Problem details |
This exercise asks for a copy of each line in the records below with the word "elements" in it.

Items from a dataset
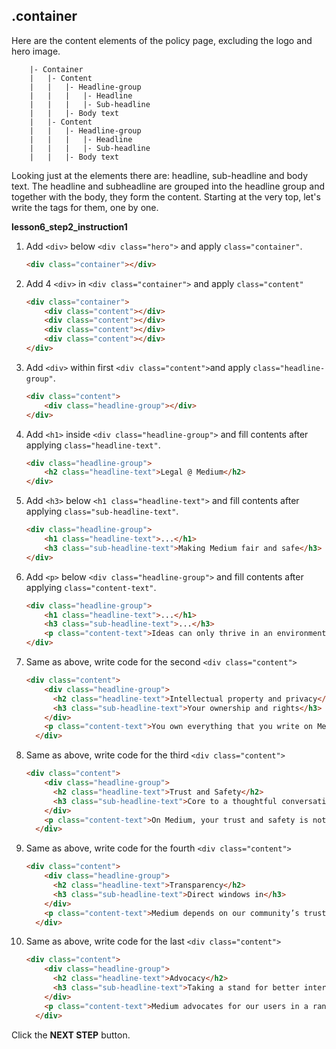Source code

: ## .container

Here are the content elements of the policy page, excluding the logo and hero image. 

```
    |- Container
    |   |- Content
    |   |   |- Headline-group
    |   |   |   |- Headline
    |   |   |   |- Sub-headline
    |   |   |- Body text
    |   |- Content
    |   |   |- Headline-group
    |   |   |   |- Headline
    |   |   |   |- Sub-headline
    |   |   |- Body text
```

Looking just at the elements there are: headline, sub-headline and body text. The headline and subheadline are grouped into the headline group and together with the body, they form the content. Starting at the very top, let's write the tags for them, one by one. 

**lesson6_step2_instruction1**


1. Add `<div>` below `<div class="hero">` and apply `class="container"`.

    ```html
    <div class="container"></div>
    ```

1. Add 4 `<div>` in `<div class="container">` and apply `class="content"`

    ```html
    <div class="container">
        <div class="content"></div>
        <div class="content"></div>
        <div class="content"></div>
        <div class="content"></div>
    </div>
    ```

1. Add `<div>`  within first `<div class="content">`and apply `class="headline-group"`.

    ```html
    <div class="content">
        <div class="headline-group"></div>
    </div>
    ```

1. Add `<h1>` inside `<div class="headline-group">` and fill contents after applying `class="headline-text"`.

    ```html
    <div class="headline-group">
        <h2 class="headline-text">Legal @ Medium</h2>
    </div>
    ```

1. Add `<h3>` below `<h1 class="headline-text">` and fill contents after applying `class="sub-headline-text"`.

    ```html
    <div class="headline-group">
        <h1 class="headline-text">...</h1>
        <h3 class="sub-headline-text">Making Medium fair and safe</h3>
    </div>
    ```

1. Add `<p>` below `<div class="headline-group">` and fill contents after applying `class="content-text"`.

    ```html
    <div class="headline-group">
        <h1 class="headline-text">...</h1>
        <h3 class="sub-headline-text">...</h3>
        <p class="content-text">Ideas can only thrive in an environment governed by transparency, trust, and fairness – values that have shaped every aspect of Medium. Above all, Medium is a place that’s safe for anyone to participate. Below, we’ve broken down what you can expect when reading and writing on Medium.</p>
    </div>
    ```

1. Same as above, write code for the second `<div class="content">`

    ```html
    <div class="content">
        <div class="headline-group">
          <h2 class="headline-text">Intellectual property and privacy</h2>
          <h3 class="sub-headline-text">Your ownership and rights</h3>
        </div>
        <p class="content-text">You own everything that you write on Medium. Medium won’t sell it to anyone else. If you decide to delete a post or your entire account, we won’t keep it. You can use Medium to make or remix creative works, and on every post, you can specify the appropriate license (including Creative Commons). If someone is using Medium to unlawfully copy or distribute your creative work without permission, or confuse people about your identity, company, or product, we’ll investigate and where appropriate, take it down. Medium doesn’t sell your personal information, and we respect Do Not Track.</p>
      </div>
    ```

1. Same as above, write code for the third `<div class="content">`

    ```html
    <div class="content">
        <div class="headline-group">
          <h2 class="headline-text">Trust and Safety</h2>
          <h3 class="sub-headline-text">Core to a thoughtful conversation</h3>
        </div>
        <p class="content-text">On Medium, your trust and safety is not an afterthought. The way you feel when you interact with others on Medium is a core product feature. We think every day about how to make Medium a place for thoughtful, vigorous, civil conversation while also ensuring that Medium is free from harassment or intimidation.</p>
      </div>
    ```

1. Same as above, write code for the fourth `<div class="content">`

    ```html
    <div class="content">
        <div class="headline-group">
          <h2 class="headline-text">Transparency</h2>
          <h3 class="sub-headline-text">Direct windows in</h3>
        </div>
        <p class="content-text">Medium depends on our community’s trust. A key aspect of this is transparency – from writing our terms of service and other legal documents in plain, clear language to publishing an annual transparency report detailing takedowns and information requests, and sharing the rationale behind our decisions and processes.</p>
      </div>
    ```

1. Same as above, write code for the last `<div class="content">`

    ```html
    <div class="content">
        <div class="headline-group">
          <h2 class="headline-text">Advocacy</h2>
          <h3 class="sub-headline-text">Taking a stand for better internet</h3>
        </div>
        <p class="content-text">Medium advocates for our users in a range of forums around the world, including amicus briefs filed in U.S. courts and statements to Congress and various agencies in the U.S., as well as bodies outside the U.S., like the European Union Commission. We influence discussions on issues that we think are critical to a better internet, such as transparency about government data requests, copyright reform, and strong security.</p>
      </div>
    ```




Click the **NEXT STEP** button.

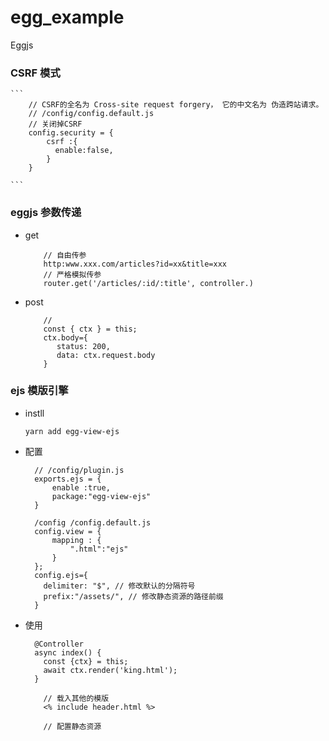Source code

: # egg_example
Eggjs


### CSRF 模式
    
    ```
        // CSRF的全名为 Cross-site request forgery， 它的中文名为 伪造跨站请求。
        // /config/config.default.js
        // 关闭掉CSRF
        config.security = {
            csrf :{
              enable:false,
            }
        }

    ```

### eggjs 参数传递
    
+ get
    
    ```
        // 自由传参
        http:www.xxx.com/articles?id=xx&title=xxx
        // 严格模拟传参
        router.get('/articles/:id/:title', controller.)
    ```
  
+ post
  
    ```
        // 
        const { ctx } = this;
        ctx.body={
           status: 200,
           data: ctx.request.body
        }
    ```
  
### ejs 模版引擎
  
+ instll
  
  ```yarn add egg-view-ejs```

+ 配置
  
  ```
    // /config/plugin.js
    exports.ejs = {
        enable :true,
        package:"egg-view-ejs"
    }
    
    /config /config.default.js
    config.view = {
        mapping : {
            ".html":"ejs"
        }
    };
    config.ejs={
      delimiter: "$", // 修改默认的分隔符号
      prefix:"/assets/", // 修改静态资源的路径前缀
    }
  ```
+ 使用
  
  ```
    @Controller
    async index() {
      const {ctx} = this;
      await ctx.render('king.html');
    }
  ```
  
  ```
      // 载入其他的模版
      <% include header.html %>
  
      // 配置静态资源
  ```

Task response |
Here are the content elements of the policy page, excluding the logo and hero image. 
Looking just at the elements there are: headline, sub-headline and body text. The headline and subheadline are grouped into the headline group and together with the body, they form the content. Starting at the very top, let's write the tags for them, one by one. 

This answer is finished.